Given the similarities in idea and sound world—Hoke, Cohen-Elias, and Schroeder all used slow bowed-near-the-bridge string glissandi to signal formal boundaries at one point or another, and the soft-noise aesthetic was so prevalent that I swear flutist Helen Bledsoe ended up producing more puffs and whistles and key-clicks than actual notes—it was indicative of the composers’ talent and technique that their personalities remained at least somewhat distinct. The finale, Edgar Barroso’s Over-Proximity, worked the far ends of the room: saturated, boisterous bustle, keyed by Bruce Collings’s trombone and Christine Chapman’s horn, giving way to the familiar desaturated rustles, empty air, barely there sounds, Rothbrust tickling the snares of his drum (the piece verged on a mini-concerto for snare drum) while Kobler ran a credit card up and down the keys. Barroso seemed to gather up the concert’s strands into a single, all-or-nothing shebang.
While musikFabrik was abetting the latest generation of Harvard students, the Cantata Singers and director David Hoose were at Jordan Hall, saluting an older Harvard cohort and their musical progeny, composers fueled, directly or indirectly, by Walter Piston’s years of tutelage. Like most such categorizations, the exact roster of the resulting “Boston School” was always a little bit vague—still, the general outlines of the style remain recognizable: an essentially triadic harmony bouncing through chromatic blocks of keys, a taut, jazzy-but-not-jazz rhythmic sense, a Stravinskian neo-Classicism pared down into something a little more immediately exoteric.
It wasn’t the only kind of music going on in Boston at the time, but it was, perhaps, the music that best matched the city’s cultural reputation, the sort of thing summed up as early as 1726, in the words of minister (and witch-hunter) Cotton Mather, Harvard class of 1678:
There is a way of writing wherein the author endeavors that the reader may have something to the purpose in every paragraph.
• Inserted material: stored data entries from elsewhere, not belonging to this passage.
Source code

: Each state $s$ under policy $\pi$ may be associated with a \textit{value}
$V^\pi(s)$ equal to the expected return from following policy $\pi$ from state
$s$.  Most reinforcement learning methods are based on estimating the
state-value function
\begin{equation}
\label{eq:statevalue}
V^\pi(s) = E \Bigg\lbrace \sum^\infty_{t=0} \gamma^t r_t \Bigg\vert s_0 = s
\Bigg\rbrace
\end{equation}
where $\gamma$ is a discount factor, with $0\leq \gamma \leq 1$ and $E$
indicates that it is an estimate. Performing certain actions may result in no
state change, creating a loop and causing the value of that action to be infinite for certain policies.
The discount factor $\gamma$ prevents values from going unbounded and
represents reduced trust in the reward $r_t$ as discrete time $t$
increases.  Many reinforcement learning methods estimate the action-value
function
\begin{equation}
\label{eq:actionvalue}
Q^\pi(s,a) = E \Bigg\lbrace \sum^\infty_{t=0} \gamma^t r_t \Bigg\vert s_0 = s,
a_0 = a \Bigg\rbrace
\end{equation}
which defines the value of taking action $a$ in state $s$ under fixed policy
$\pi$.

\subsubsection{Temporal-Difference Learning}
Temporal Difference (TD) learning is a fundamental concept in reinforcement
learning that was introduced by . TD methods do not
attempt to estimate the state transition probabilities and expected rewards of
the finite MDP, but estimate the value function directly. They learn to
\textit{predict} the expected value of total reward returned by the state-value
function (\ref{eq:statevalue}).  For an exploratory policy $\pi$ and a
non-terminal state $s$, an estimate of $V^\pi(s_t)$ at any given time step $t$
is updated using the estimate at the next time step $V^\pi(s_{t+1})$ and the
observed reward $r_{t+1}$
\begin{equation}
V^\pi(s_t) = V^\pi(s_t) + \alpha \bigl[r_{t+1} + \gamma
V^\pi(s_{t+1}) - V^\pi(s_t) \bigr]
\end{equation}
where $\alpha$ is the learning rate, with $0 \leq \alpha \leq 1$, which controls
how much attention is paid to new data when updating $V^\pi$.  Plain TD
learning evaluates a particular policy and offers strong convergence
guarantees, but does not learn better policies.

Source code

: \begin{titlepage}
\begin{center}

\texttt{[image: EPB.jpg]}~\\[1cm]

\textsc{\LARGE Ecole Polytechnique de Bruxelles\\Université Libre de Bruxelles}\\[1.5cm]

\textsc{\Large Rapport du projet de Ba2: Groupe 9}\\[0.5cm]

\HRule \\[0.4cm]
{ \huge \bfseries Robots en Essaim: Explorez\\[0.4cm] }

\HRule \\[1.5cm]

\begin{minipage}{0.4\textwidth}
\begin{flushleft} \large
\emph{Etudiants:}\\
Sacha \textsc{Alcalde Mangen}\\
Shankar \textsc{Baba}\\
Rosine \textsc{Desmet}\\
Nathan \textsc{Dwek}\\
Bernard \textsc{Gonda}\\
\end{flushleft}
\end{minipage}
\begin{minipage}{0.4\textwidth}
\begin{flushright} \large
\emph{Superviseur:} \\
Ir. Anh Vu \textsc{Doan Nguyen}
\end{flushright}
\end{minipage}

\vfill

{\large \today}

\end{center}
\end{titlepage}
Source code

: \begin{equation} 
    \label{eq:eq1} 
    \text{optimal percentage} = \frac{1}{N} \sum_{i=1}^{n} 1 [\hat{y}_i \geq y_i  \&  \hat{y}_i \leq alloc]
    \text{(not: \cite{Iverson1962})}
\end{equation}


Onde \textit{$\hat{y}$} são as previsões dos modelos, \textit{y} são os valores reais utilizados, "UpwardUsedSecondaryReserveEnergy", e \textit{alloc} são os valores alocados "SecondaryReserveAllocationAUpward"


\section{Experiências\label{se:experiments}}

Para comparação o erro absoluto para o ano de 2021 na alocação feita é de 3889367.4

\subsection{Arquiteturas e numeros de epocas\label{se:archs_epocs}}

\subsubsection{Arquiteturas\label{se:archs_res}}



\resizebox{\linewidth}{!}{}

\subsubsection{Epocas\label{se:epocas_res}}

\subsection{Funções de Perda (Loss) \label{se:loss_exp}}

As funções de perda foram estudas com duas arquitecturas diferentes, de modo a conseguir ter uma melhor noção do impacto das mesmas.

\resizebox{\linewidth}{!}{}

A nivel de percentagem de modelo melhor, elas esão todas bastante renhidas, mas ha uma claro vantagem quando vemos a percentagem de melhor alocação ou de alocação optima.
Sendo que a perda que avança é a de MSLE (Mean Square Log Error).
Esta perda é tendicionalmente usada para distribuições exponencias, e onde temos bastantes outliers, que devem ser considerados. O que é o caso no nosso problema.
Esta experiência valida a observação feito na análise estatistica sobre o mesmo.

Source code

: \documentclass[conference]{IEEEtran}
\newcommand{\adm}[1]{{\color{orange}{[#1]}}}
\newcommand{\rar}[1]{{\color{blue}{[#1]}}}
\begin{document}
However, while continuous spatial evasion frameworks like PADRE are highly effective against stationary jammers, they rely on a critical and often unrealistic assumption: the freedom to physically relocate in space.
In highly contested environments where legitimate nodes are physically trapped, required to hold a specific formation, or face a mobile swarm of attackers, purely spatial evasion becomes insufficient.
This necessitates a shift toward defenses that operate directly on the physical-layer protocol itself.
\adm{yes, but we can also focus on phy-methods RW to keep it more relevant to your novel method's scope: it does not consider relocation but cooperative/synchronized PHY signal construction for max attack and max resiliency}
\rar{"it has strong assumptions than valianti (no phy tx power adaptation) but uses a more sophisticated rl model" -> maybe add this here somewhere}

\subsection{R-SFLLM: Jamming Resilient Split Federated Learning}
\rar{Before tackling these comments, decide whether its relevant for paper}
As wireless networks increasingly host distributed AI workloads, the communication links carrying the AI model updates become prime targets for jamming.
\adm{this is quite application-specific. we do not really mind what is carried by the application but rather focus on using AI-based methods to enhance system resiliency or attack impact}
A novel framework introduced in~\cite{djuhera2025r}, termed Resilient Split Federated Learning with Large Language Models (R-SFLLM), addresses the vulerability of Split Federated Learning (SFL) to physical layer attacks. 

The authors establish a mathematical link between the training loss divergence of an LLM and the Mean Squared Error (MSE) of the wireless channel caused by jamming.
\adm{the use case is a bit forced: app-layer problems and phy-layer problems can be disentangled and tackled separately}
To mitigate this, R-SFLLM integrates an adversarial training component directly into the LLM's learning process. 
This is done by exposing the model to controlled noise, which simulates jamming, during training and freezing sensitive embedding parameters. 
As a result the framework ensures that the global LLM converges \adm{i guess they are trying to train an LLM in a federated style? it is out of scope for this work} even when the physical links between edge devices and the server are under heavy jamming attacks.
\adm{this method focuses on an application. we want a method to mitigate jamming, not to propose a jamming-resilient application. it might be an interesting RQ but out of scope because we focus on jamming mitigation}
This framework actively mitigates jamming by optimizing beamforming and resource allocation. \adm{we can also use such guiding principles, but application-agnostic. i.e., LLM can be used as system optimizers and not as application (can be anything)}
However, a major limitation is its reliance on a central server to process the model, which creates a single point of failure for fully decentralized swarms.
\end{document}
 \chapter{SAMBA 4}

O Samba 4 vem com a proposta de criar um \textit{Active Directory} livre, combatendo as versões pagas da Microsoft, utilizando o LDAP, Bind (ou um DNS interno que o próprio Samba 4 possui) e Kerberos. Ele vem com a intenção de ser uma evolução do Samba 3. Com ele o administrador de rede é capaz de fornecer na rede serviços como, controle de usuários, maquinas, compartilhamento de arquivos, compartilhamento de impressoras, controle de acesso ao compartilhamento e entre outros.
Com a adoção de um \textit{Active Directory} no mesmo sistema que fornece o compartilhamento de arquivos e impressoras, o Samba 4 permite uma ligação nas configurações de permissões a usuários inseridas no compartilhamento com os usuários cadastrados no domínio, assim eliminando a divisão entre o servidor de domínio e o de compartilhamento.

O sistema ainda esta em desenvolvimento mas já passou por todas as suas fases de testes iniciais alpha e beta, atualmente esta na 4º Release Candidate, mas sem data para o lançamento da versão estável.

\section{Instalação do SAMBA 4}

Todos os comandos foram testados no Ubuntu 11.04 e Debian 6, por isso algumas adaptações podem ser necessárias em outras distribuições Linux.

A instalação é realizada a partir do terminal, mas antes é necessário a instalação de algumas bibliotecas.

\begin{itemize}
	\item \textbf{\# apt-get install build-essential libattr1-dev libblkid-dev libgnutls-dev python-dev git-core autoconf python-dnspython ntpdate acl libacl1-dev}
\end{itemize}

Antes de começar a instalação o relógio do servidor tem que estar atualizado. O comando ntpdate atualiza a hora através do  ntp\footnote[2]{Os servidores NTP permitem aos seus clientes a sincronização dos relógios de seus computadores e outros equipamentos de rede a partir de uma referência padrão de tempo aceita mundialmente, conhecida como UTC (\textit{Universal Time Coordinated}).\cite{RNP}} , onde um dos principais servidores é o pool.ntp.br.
There is not only a vigor sensible in every sentence, but the paragraph is embellished with profitable references, even to something beyond what is directly spoken. Formal and painful quotations are not studied, yet all that could be learnt from them is insinuated.
For sure, the concert’s most pure expression of the Boston School, Harold Shapero’s 1941 Sonata for Piano Four Hands, written while the composer was himself a Harvard undergraduate, fit Mather’s recommendations to a tee. Shapero out-Stravinskys Stravinsky and out-Coplands Copland, but still throws in enough precise quirks of harmony and rhythm to make the Sonata sound less like an imitation and more like a piquantly clear distillation of the various and sometimes competing energies of modernism, populism, and intellectualism swirling about at the time. (The performance, by David Kopp and Rodney Lister, was superbly sympathetic, though more genial than driving. Shapero, 92, was there to receive enthusiastic applause.)
The bulk of the program was, of course, choral music, and most of it, not surprisingly, sounded great—the basis of the Boston School, even among those second- and third-generation adherents with increasingly indirect connections to Harvard, was always the Harvard style, and the Harvard style always had a substantial choral foundation. (A. T. Davison, after all, was also the director of the Glee Club.) The concert opened with Charles Fussell’s 1996 Invocation, arranged by Hoose for chorus and two pianos (Kopp and Lister again). Setting a May Sarton poem, Fussell’s music was tonally rich but also crisp, Romanticism with the excess burned away. Florid textures in the accompaniment were always quickly subsumed into choral straightforwardness; full-harmony drama was frequently translated into more austere two-part counterpoint, shifting trenchantly between major and minor intervals. Lister’s own W. H. Auden setting, The Annunciation, had a similar harmonic cast, making efficient use of the implications of enharmonic changes from sharps to flats, a venerable trick in the British pastoral tradition (Holst was a master of it), but here filed into sharper angles. The result was lean, lithe, and exceptionally lovely.
Two works by Earl Kim, the late Harvard professor, leaned to both sides of the tricky line his music often walked. The basis of Kim’s harmonic language was even more unabashedly Romantic and old-fashioned, but in the best of his works, his meditative intensity could transform the old tropes into something startlingly unfamiliar. Some Thoughts on Keats and Coleridge, an a capella anthology dating from 1990, rather erred on the side of pastiche (though very skillful pastiche, in an Elgar/Finzi manner); it was only in the final movement, a fragment of Keats’s “To Autumn,” that Kim’s own quirkiness began to peek through, the altos rocking sweetly and ominously between ti and do in the midst of the gnats “bourne aloft / Or sinking as the light wind lives or dies,” the chorus reprising the entire movement, and then circling around for another pass at its opening.
It was the other piece, Scenes from a Movie, Part 3: The Twenty-Sixth Dream, that presented Kim at his most characteristic. Composed in 1995, the work sets a long Rilke story for baritone (Mark-Andrew Cleveland), chorus, and piano duo in a lush, peripatetic style, a kind of continuous arioso in which flowing melody is constantly undermined by quick shifts of harmony, elegant and disconnected at the same time. Kim was drawing not only on 19th-century practice, but the translation of that practice into golden-age Hollywood; but the emotive gestures of film scoring are boiled down to the point where the straighforwardness of the emotional signaling is itself artifice, a distant theatrical relative of the way the phrase “to be perfectly frank” is a sure sign that what’s to follow will hardly be frank at all. It’s mysterious, a little bit silly, a little bit unsettling, a prime late example of Kim’s love-it-or-hate-it musical dramaturgy. Me, I love it—and the performance was superb.
The concert closed with Aaron Copland’s In the Beginning, that composer’s only extended a cappella work, written for Harvard to boot. (It was specially commissioned for a conference on music criticism, of all things.) Both mezzo-soprano soloist Janna Baty (who sounded somewhat under the weather, but still communicated the music’s exhortatory mien) and the chorus gave their full-blooded all—and nothing fires up Hoose like an interpretive challenge—but, in the end, In the Beginning is a piece mannered in its formality, the clanging, oracular harmonies never quite ringing the way they naturally would on a piano or in an orchestra. In the Beginning might be most successful as an object lesson for a foolproof if impractical method of ensuring a long life for a piece of middling choral music: 1) be a world-famous composer, and 2) compose little if any other music for choir. Translating the style was better left to the likes of Leonard Bernstein and Irving Fine—probably not coincidentally, Harvard men both. Old Archibald Davison would be proud.